=== WHAT THIS TASK INVOLVES ===
Wherever a line in the data below holds "Itssanthoshhere", copy that line.

***** DATA PROVIDED *****

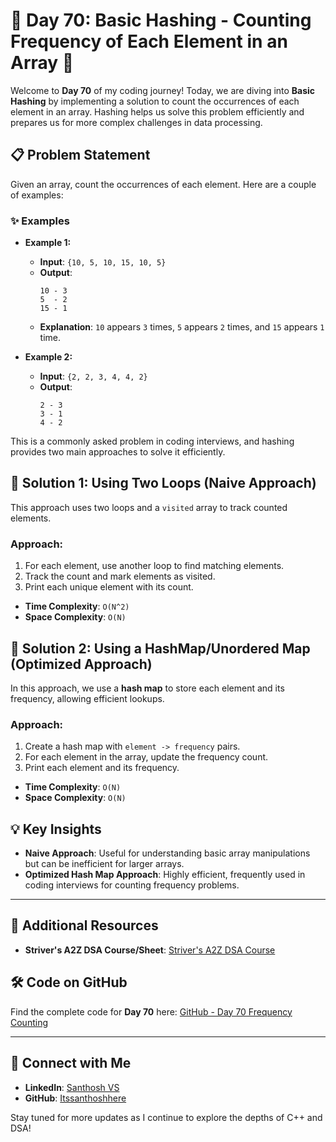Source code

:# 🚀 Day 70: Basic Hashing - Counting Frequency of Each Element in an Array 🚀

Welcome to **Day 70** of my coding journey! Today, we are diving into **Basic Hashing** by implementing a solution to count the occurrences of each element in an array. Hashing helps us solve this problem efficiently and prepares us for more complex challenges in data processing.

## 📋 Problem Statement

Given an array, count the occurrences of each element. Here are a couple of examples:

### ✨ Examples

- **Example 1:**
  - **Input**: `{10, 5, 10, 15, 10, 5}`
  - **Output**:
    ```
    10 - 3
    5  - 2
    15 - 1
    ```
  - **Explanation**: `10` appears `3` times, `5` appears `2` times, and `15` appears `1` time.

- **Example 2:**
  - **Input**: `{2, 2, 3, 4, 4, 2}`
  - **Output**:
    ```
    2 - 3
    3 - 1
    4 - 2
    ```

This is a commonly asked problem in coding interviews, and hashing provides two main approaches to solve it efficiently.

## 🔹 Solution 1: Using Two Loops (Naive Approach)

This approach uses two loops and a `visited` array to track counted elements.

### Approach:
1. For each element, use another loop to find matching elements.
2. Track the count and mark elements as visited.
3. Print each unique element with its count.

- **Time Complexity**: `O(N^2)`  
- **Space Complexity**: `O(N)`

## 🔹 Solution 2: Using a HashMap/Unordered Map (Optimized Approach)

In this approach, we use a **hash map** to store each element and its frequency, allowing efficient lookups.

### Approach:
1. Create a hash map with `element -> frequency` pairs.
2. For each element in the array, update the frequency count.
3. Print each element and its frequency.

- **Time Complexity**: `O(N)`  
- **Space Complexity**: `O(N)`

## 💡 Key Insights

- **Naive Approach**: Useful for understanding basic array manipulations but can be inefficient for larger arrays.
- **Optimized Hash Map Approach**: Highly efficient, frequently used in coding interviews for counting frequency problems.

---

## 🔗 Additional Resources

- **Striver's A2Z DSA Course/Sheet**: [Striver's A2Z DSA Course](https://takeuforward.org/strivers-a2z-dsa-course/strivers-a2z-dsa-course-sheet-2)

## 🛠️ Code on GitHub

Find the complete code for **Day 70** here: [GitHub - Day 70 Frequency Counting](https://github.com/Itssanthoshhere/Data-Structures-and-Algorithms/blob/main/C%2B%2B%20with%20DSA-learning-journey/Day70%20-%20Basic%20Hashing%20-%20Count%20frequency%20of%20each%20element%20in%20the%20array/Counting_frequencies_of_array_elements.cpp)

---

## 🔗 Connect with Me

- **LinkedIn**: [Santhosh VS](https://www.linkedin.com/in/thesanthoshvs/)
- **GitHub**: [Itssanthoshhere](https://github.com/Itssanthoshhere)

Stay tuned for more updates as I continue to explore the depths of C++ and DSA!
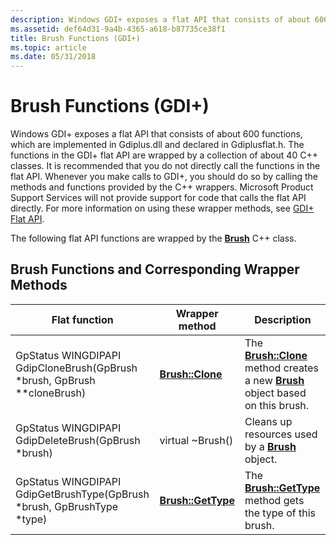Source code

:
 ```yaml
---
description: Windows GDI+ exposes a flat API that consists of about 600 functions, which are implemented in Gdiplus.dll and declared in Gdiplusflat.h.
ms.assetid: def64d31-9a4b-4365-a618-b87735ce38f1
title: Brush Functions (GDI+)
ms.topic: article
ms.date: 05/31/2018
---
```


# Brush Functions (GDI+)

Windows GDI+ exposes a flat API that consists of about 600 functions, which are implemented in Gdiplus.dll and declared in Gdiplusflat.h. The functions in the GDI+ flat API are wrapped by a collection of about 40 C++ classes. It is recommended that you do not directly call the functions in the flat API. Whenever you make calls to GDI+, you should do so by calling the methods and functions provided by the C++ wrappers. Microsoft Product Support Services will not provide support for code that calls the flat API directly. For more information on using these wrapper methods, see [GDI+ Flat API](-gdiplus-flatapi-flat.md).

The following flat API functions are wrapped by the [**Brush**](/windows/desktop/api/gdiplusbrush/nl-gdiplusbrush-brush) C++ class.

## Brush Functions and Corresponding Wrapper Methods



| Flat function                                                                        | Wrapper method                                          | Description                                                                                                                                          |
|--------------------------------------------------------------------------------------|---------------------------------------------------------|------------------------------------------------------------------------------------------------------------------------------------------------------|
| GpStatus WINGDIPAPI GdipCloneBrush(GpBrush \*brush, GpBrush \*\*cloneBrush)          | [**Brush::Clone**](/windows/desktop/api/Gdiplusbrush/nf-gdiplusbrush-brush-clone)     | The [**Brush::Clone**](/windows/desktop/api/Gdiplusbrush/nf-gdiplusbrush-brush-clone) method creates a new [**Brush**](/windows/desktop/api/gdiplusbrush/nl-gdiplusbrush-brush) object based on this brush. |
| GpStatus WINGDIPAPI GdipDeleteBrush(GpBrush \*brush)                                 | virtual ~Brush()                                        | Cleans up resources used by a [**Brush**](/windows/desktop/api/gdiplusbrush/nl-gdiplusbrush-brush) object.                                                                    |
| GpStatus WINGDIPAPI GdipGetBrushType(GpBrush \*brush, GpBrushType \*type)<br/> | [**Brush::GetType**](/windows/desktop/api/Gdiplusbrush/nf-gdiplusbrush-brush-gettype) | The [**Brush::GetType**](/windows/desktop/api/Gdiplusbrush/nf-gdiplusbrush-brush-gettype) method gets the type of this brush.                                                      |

*****
***** DATA PROVIDED *****

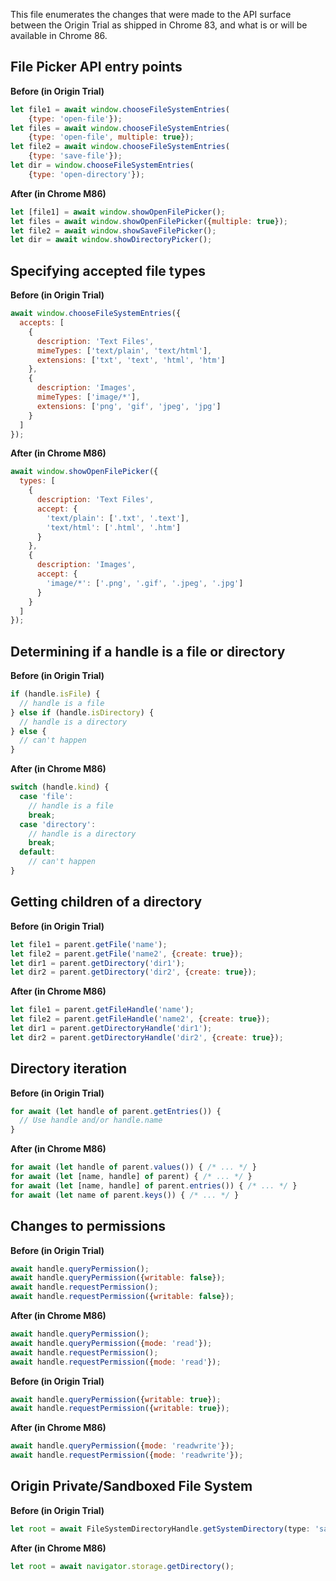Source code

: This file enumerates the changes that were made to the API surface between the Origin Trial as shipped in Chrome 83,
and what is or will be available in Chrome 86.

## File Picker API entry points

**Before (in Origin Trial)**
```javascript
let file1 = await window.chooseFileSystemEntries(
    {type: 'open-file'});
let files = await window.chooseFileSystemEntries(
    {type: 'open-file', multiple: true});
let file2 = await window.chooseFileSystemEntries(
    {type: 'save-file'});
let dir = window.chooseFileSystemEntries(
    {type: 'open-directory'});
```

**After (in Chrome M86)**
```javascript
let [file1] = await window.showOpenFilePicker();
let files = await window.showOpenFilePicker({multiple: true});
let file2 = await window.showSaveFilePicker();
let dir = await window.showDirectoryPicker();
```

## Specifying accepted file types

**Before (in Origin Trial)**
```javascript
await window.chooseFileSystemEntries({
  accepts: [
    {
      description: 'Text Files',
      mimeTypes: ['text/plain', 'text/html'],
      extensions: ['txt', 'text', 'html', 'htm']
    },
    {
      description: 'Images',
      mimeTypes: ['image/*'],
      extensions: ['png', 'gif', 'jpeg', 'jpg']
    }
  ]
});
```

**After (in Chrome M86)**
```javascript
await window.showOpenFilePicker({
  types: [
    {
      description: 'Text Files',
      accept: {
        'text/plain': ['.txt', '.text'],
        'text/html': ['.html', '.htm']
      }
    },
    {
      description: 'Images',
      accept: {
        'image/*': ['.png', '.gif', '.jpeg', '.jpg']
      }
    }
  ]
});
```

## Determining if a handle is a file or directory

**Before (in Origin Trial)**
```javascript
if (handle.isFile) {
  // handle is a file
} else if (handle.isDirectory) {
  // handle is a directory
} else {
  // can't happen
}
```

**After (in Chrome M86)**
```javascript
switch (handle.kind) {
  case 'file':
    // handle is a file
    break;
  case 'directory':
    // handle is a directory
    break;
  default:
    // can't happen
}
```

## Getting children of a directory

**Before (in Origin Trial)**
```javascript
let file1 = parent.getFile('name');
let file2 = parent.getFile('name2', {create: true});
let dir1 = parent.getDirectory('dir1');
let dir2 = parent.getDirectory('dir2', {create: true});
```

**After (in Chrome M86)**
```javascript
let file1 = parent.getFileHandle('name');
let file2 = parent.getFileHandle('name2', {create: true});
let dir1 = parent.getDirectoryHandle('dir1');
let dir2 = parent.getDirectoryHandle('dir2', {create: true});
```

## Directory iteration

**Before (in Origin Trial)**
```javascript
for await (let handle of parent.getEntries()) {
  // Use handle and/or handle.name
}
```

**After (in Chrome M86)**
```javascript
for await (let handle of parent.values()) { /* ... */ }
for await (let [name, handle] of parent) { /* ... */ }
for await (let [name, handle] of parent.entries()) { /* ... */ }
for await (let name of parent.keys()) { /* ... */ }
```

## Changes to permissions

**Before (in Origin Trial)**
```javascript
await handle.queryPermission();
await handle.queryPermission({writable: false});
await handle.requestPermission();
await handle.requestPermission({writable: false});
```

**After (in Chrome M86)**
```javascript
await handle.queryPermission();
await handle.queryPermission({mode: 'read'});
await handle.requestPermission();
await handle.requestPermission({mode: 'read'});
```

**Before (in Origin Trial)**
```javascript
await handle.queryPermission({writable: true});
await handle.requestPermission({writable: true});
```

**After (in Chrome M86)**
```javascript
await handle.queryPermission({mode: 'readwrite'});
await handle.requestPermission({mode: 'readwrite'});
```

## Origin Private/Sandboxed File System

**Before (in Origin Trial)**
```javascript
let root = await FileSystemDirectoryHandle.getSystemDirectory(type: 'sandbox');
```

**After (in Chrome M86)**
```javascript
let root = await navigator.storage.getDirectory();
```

*****

=== RESULT FOR THIS EXERCISE ===
Find the complete code for **Day 70** here: [GitHub - Day 70 Frequency Counting](https://github.com/Itssanthoshhere/Data-Structures-and-Algorithms/blob/main/C%2B%2B%20with%20DSA-learning-journey/Day70%20-%20Basic%20Hashing%20-%20Count%20frequency%20of%20each%20element%20in%20the%20array/Counting_frequencies_of_array_elements.cpp)
- **GitHub**: [Itssanthoshhere](https://github.com/Itssanthoshhere)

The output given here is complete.